England captain Alastair Cook
Cook was admirably frank in his assessment of his side's performance. He accepted that they had underperformed in all areas and, though he admitted the batsmen had been forced to chase a total some way above par on a slow, low pitch offering substantial assistance to spin bowlers, he picked out the batsmen for fault after some "soft dismissals". Ravi Bopara and Eoin Morgan, who both slapped long-hops to fielders, and Kieswetter, who played horribly across the turning ball in a manner that bodes ill for his chances on the subcontinent, were particularly culpable.
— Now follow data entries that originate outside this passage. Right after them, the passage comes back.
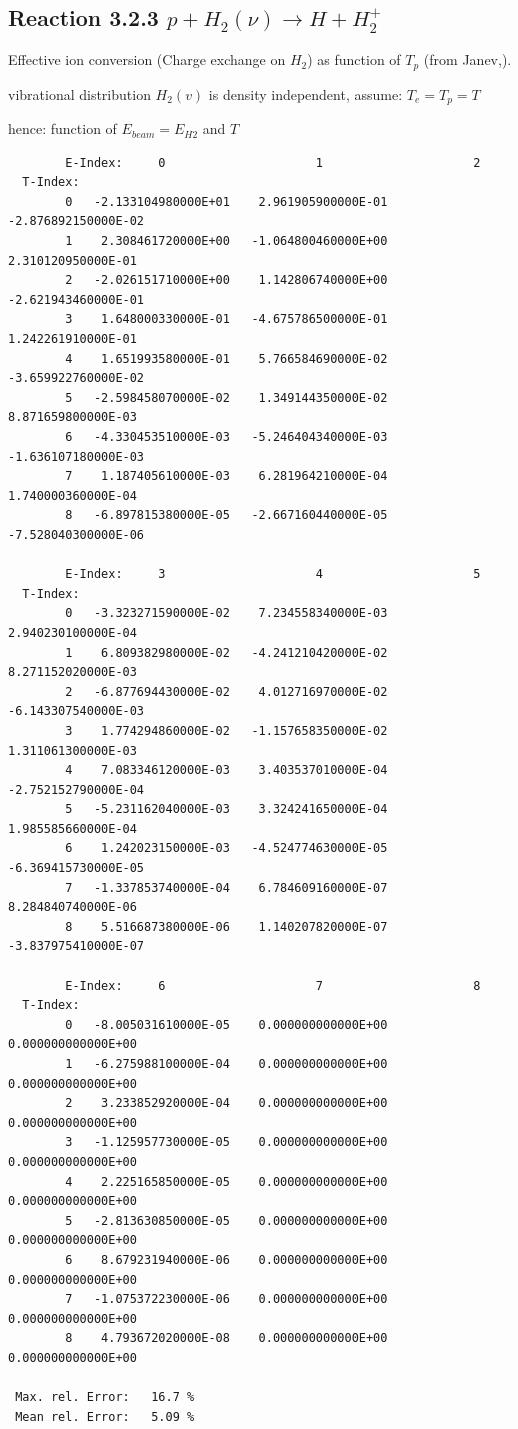 \documentclass[12pt,dvips]{article}
\begin{document}
\subsection{
Reaction 3.2.3  $  p + H_2(\nu) \rightarrow H + H_2^+  $
}
  Effective ion conversion (Charge exchange on $H_2$)
  as function of $T_p$ (from Janev,\cite{kn:Janev}).

  vibrational distribution $H_2(v)$ is density independent, assume: $T_e = T_p = T$

  hence: function of $E_{beam} = E_{H2}$ and $T$
\begin{small}\begin{verbatim}
        E-Index:     0                     1                     2
  T-Index:
        0   -2.133104980000E+01    2.961905900000E-01   -2.876892150000E-02
        1    2.308461720000E+00   -1.064800460000E+00    2.310120950000E-01
        2   -2.026151710000E+00    1.142806740000E+00   -2.621943460000E-01
        3    1.648000330000E-01   -4.675786500000E-01    1.242261910000E-01
        4    1.651993580000E-01    5.766584690000E-02   -3.659922760000E-02
        5   -2.598458070000E-02    1.349144350000E-02    8.871659800000E-03
        6   -4.330453510000E-03   -5.246404340000E-03   -1.636107180000E-03
        7    1.187405610000E-03    6.281964210000E-04    1.740000360000E-04
        8   -6.897815380000E-05   -2.667160440000E-05   -7.528040300000E-06

        E-Index:     3                     4                     5
  T-Index:
        0   -3.323271590000E-02    7.234558340000E-03    2.940230100000E-04
        1    6.809382980000E-02   -4.241210420000E-02    8.271152020000E-03
        2   -6.877694430000E-02    4.012716970000E-02   -6.143307540000E-03
        3    1.774294860000E-02   -1.157658350000E-02    1.311061300000E-03
        4    7.083346120000E-03    3.403537010000E-04   -2.752152790000E-04
        5   -5.231162040000E-03    3.324241650000E-04    1.985585660000E-04
        6    1.242023150000E-03   -4.524774630000E-05   -6.369415730000E-05
        7   -1.337853740000E-04    6.784609160000E-07    8.284840740000E-06
        8    5.516687380000E-06    1.140207820000E-07   -3.837975410000E-07

        E-Index:     6                     7                     8
  T-Index:
        0   -8.005031610000E-05    0.000000000000E+00    0.000000000000E+00
        1   -6.275988100000E-04    0.000000000000E+00    0.000000000000E+00
        2    3.233852920000E-04    0.000000000000E+00    0.000000000000E+00
        3   -1.125957730000E-05    0.000000000000E+00    0.000000000000E+00
        4    2.225165850000E-05    0.000000000000E+00    0.000000000000E+00
        5   -2.813630850000E-05    0.000000000000E+00    0.000000000000E+00
        6    8.679231940000E-06    0.000000000000E+00    0.000000000000E+00
        7   -1.075372230000E-06    0.000000000000E+00    0.000000000000E+00
        8    4.793672020000E-08    0.000000000000E+00    0.000000000000E+00

 Max. rel. Error:   16.7 %
 Mean rel. Error:   5.09 %

\end{verbatim}\end{small}
\end{document}
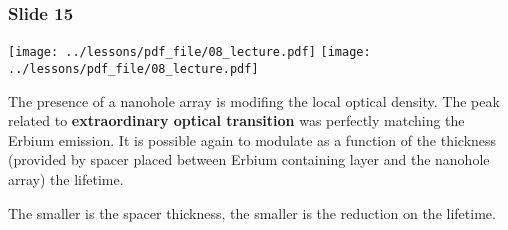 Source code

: \documentclass[../main/main.tex]{subfiles}
\begin{document}
\subsubsection*{Slide 15}

\begin{minipage}[]{0.5\linewidth}
\centering
\texttt{[image: ../lessons/pdf\_file/08\_lecture.pdf]}
\texttt{[image: ../lessons/pdf\_file/08\_lecture.pdf]}
\end{minipage}
\hspace{0.3cm}
\vspace{0.3cm}
\begin{minipage}[c]{0.47\linewidth}

The presence of a nanohole array is modifing the local optical density. The peak related to \textbf{extraordinary optical transition} was perfectly matching the Erbium emission. It is possible again to modulate as a function of the thickness (provided by spacer placed between Erbium containing layer and the nanohole array) the lifetime.

The smaller is the spacer thickness, the smaller is the reduction on the lifetime.

\end{minipage}
\end{document}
"You can blame the soft dismissals with the bat, and we were sloppy in the field," Cook said. "We bowled well for some of it and for some of it we didn't. So you can say all of those things. It's almost more frustrating when you set high standards and you don't come anywhere near that. It was not one of our best days. We didn't play very well. If you're going to chase 280, someone in the top four or five needs to get a hundred. Twenties and forties aren't going to win you the game."
Losing against a side as good as South Africa is no disgrace. Until this match, England had won their last ten completed ODIs and were top of the ICC rankings. That run of success was bound to came to halt at some stage and most dispassionate observers always accepted that their No. 1 ODI status flattered them a little. England are also only 1-0 down in the series with three games to play.
"This result doesn't change anything," Cook said. "It's frustrating. It's annoying as a captain and all the players will be hurting. But you don't throw everything out of the window because of one bad performance. It was a surprise when we got the No. 1 status and today just shows how much work we still have to do."
Cook knows, however, that this game featured a catalogue of errors - with the bat, with the ball but most of all in the field - that will undermine any opportunity to gain a foothold in this series. England's biggest challenge is to cut out the self-inflicted injuries that have become worryingly ubiquitous of late.